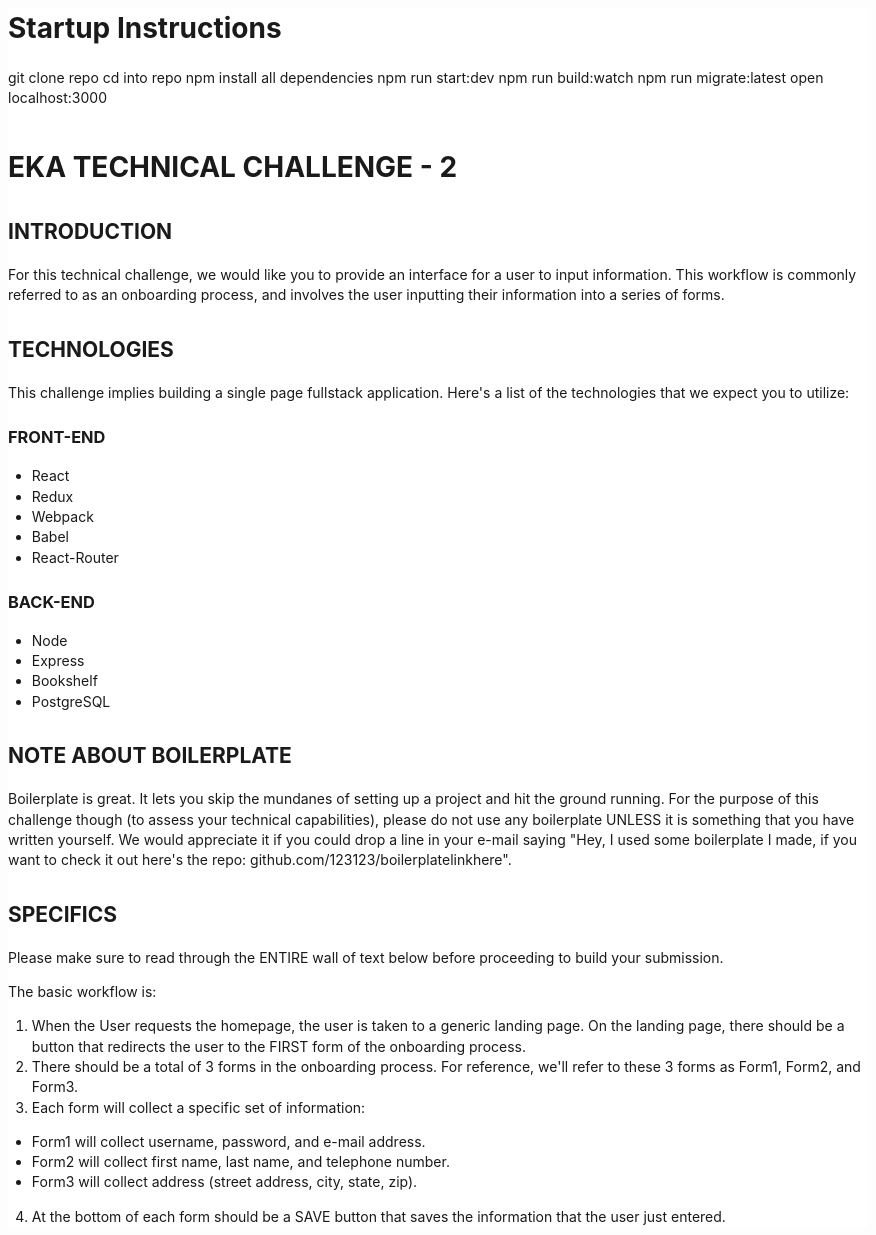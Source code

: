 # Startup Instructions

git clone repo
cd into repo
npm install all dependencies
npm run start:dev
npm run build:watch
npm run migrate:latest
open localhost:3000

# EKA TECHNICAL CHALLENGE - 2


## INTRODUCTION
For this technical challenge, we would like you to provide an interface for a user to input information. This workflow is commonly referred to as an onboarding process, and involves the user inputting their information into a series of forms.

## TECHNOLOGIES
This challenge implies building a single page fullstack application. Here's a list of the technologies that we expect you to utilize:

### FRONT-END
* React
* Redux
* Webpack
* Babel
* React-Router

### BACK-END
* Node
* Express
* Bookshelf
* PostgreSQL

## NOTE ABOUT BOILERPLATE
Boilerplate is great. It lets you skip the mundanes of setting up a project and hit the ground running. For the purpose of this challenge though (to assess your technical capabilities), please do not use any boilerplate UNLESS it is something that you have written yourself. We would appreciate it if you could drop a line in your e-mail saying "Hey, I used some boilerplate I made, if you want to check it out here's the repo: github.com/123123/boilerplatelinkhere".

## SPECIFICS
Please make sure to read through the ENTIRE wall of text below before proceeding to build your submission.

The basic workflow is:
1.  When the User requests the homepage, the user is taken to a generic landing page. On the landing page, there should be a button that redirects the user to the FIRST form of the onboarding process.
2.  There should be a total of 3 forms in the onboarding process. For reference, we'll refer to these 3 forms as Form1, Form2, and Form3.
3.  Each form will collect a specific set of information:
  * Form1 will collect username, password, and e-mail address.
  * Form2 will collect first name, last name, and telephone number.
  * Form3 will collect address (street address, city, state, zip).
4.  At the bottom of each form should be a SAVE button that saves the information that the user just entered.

Work item
All that should be written out is the stretch of lines above between the one holding "## NOTE ABOUT BOILERPLATE" and the one holding "city, state, zip).", inclusive, exactly as given.

Solution to the problem
## NOTE ABOUT BOILERPLATE
Boilerplate is great. It lets you skip the mundanes of setting up a project and hit the ground running. For the purpose of this challenge though (to assess your technical capabilities), please do not use any boilerplate UNLESS it is something that you have written yourself. We would appreciate it if you could drop a line in your e-mail saying "Hey, I used some boilerplate I made, if you want to check it out here's the repo: github.com/123123/boilerplatelinkhere".

## SPECIFICS
Please make sure to read through the ENTIRE wall of text below before proceeding to build your submission.

The basic workflow is:
1.  When the User requests the homepage, the user is taken to a generic landing page. On the landing page, there should be a button that redirects the user to the FIRST form of the onboarding process.
2.  There should be a total of 3 forms in the onboarding process. For reference, we'll refer to these 3 forms as Form1, Form2, and Form3.
3.  Each form will collect a specific set of information:
  * Form1 will collect username, password, and e-mail address.
  * Form2 will collect first name, last name, and telephone number.
  * Form3 will collect address (street address, city, state, zip).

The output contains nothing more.